Gut abgeschmeckte Zeitreise: Alfred entzuckert seine sommerheiße Süditalien-Nostalgie „Maltempo“ mit einer gaaanz leichten Bitternote
Ist es Realitätsflucht? Nostalgie? Gerade erst erschien die (eher mäßige) Zwei-Jungs-in-einem-Citroen-in-den-80ern Geschichte „Transit Visa“, jetzt erscheint mit „Maltempo“ von Alfred eine ähnlich gelagerte, aber dafür deutlich bessere Variante, die fast nur hauchdünn am Wohlfühl-Comic vorbeischrammt. Zu deutsch: Das Ding macht einfach Spaß!
Sonnendurchglüht und handyfrei
Weil: Es spielt schon mal in Süditalien, in einer Kleinstadt. Auch das kann man sehr düster anlegen, wie in der „Stadt der drei Heiligen“. Aber Alfred (bürgerlich Lionel Papagelli, Franzose) wählt die sonnige, leicht naive Variante, die kürzlich schon in „Atlan von den Kykladen“ so angenehm nach Urlaub aussah. Und Alfreds Geschichte handelt auch von Dingen, die weit erholsamer sind als Klima oder Trump: Ob’s die 80er sind, ist nicht ganz klar, aber es gibt keine Handys, kein Internet, die Jungs fahren mit Motorrollern über die sonnendurchglühten Pisten, und ihre Musikinstrumente sind zu neu für die 60/70er. Mimmo heißt der 15-jährige Held, der für einen Talentwettbewerb seine alte Band wieder zusammenholt. Den arroganten Cesare, den schlichten Mortadella, den Frauenhelden Guido. Klingt bis jetzt ein bisschen fad, oder?
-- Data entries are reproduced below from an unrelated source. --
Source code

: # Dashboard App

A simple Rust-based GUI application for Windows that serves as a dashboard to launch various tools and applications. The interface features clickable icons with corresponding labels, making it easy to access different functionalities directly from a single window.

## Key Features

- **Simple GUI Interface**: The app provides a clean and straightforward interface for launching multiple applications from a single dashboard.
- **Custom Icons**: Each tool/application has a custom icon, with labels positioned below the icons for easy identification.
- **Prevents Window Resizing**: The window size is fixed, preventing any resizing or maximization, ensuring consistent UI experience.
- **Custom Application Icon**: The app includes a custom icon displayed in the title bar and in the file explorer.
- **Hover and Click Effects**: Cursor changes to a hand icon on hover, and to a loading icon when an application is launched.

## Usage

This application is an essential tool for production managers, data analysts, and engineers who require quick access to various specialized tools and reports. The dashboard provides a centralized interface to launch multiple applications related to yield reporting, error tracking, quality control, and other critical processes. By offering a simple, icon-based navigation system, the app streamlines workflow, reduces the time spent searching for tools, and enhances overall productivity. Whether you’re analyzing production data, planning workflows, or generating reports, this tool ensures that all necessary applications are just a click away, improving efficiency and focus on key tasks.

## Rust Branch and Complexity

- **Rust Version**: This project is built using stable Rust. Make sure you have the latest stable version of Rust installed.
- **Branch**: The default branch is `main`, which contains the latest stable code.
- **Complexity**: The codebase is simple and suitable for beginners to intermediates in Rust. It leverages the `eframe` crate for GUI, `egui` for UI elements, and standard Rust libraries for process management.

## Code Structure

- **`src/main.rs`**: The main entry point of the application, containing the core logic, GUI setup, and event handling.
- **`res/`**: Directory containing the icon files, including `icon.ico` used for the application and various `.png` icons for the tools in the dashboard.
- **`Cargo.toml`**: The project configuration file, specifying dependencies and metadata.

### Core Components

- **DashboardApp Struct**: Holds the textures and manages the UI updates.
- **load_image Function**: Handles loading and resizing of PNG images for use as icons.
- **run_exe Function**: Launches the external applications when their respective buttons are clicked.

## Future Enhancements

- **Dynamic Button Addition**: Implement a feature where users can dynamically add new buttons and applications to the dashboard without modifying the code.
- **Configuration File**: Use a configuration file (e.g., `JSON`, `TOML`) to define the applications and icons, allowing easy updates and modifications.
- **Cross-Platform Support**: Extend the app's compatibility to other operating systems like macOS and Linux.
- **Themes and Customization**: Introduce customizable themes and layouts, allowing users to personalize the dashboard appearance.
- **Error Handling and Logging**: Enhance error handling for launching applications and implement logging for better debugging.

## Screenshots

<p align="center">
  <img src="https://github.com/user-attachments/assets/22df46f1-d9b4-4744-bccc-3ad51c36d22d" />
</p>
Nostalgie mit sanfter Bitternote
Alfreds geheime Zutat ist eine zarte Bitternote, die sich durch den ganzen Band zieht. Denn eigentlich ist der ganze Scheiß von heute schon vorhanden: Es gibt mysteriöse Anschläge auf Hotelneubauten: Touristenkritik. Die Kinder spielen „Chef schlägt Arbeiter“. Und obwohl dem Teen Ciro die Mussolini-Büsten vom Lastendreirad purzeln, ist man von Migranten nur genervt, wählt aber deshalb noch nicht gleich naziartig. Und außerdem sind ja andere Dinge viel wichtiger: die Musik. Und die Mädchen wie Alba und Carla, die so viel mehr über diese Mann-Frau-Sache zu wissen scheinen und in deren Nähe man plötzlich nur Unfug brabbelt.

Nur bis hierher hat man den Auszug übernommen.